◆ EXERCISE BRIEF: Search the records that follow and extract every line containing the string "these".

◆ EXERCISE INPUT:

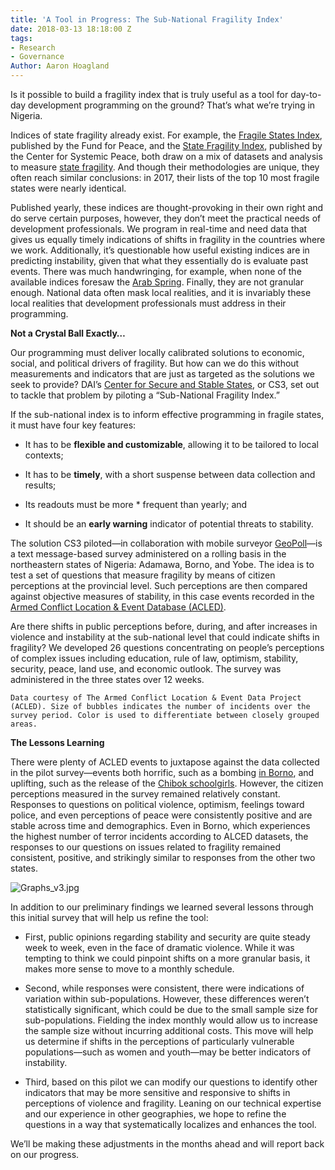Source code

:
 ```yaml
---
title: 'A Tool in Progress: The Sub-National Fragility Index'
date: 2018-03-13 18:18:00 Z
tags:
- Research
- Governance
Author: Aaron Hoagland
---
```


Is it possible to build a fragility index that is truly useful as a tool for day-to-day development programming on the ground? That’s what we’re trying in Nigeria.

Indices of state fragility already exist. For example, the [Fragile States Index](http://fundforpeace.org/fsi/), published by the Fund for Peace, and the [State Fragility Index](http://www.systemicpeace.org/warlist/warlist.htm), published by the Center for Systemic Peace, both draw on a mix of datasets and analysis to measure [state fragility](https://www.tandfonline.com/doi/abs/10.1080/01436597.2016.1257907?src=recsys&journalCode=ctwq20). And though their methodologies are unique, they often reach similar conclusions: in 2017, their lists of the top 10 most fragile states were nearly identical.

Published yearly, these indices are thought-provoking in their own right and do serve certain purposes, however, they don’t meet the practical needs of development professionals. We program in real-time and need data that gives us equally timely indications of shifts in fragility in the countries where we work. Additionally, it’s questionable how useful existing indices are in predicting instability, given that what they essentially do is evaluate past events. There was much handwringing, for example, when none of the available indices foresaw the [Arab Spring](http://foreignpolicy.com/2011/06/20/dark-crystal/). Finally, they are not granular enough. National data often mask local realities, and it is invariably these local realities that development professionals must address in their programming.

**Not a Crystal Ball Exactly…**

Our programming must deliver locally calibrated solutions to economic, social, and political drivers of fragility. But how can we do this without measurements and indicators that are just as targeted as the solutions we seek to provide? DAI’s [Center for Secure and Stable States](https://www.dai.com/news/dai-launches-the-center-for-secure-and-stable-states), or CS3, set out to tackle that problem by piloting a “Sub-National Fragility Index.”

If the sub-national index is to inform effective programming in fragile states, it must have four key features:

* It has to be **flexible and customizable**, allowing it to be tailored to local contexts;

* It has to be **timely**, with a short suspense between data collection and results;

* Its readouts must be more \* frequent than yearly; and

* It should be an **early warning** indicator of potential threats to stability.

The solution CS3 piloted—in collaboration with mobile surveyor [GeoPoll](https://research.geopoll.com/)—is a text message-based survey administered on a rolling basis in the northeastern states of Nigeria: Adamawa, Borno, and Yobe. The idea is to test a set of questions that measure fragility by means of citizen perceptions at the provincial level. Such perceptions are then compared against objective measures of stability‚ in this case events recorded in the [Armed Conflict Location & Event Database (ACLED)](https://www.acleddata.com/).

Are there shifts in public perceptions before, during, and after increases in violence and instability at the sub-national level that could indicate shifts in fragility? We developed 26 questions concentrating on people’s perceptions of complex issues including education, rule of law, optimism, stability, security, peace, land use, and economic outlook. The survey was administered in the three states over 12 weeks.

<script id="infogram_0__/y1v14SkXcG6S78A9PJDF" title="Nigeria ACLED" src="https://e.infogram.com/js/dist/embed.js?I7M" type="text/javascript"></script>
`Data courtesy of The Armed Conflict Location & Event Data Project (ACLED). Size of bubbles indicates the number of incidents over the survey period. Color is used to differentiate between closely grouped areas.`

**The Lessons Learning**

There were plenty of ACLED events to juxtapose against the data collected in the pilot survey—events both horrific, such as a bombing [in Borno](https://www.reuters.com/article/us-nigeria-security/suicide-bombers-in-northeast-nigerias-maiduguri-kill-17-police-idUSKBN19X1AW), and uplifting, such as the release of the [Chibok schoolgirls](https://www.washingtonpost.com/world/82-chibok-girls-freed-in-nigeria-after-years-in-boko-haram-custody/2017/05/06/34865c84-a398-4af9-90e5-1baafea4f23d_story.html). However, the citizen perceptions measured in the survey remained relatively constant. Responses to questions on political violence, optimism, feelings toward police, and even perceptions of peace were consistently positive and are stable across time and demographics. Even in Borno, which experiences the highest number of terror incidents according to ALCED datasets, the responses to our questions on issues related to fragility remained consistent, positive, and strikingly similar to responses from the other two states.

![Graphs_v3.jpg](/uploads/Graphs_v3.jpg)

In addition to our preliminary findings we learned several lessons through this initial survey that will help us refine the tool:

* First, public opinions regarding stability and security are quite steady week to week, even in the face of dramatic violence. While it was tempting to think we could pinpoint shifts on a more granular basis, it makes more sense to move to a monthly schedule.

* Second, while responses were consistent, there were indications of variation within sub-populations. However, these differences weren’t statistically significant, which could be due to the small sample size for sub-populations. Fielding the index monthly would allow us to increase the sample size without incurring additional costs. This move will help us determine if shifts in the perceptions of particularly vulnerable populations—such as women and youth—may be better indicators of instability.

* Third, based on this pilot we can modify our questions to identify other indicators that may be more sensitive and responsive to shifts in perceptions of violence and fragility. Leaning on our technical expertise and our experience in other geographies, we hope to refine the questions in a way that systematically localizes and enhances the tool.

We’ll be making these adjustments in the months ahead and will report back on our progress.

◆ WRITTEN REPLY:
Published yearly, these indices are thought-provoking in their own right and do serve certain purposes, however, they don’t meet the practical needs of development professionals. We program in real-time and need data that gives us equally timely indications of shifts in fragility in the countries where we work. Additionally, it’s questionable how useful existing indices are in predicting instability, given that what they essentially do is evaluate past events. There was much handwringing, for example, when none of the available indices foresaw the [Arab Spring](http://foreignpolicy.com/2011/06/20/dark-crystal/). Finally, they are not granular enough. National data often mask local realities, and it is invariably these local realities that development professionals must address in their programming.
* Second, while responses were consistent, there were indications of variation within sub-populations. However, these differences weren’t statistically significant, which could be due to the small sample size for sub-populations. Fielding the index monthly would allow us to increase the sample size without incurring additional costs. This move will help us determine if shifts in the perceptions of particularly vulnerable populations—such as women and youth—may be better indicators of instability.
We’ll be making these adjustments in the months ahead and will report back on our progress.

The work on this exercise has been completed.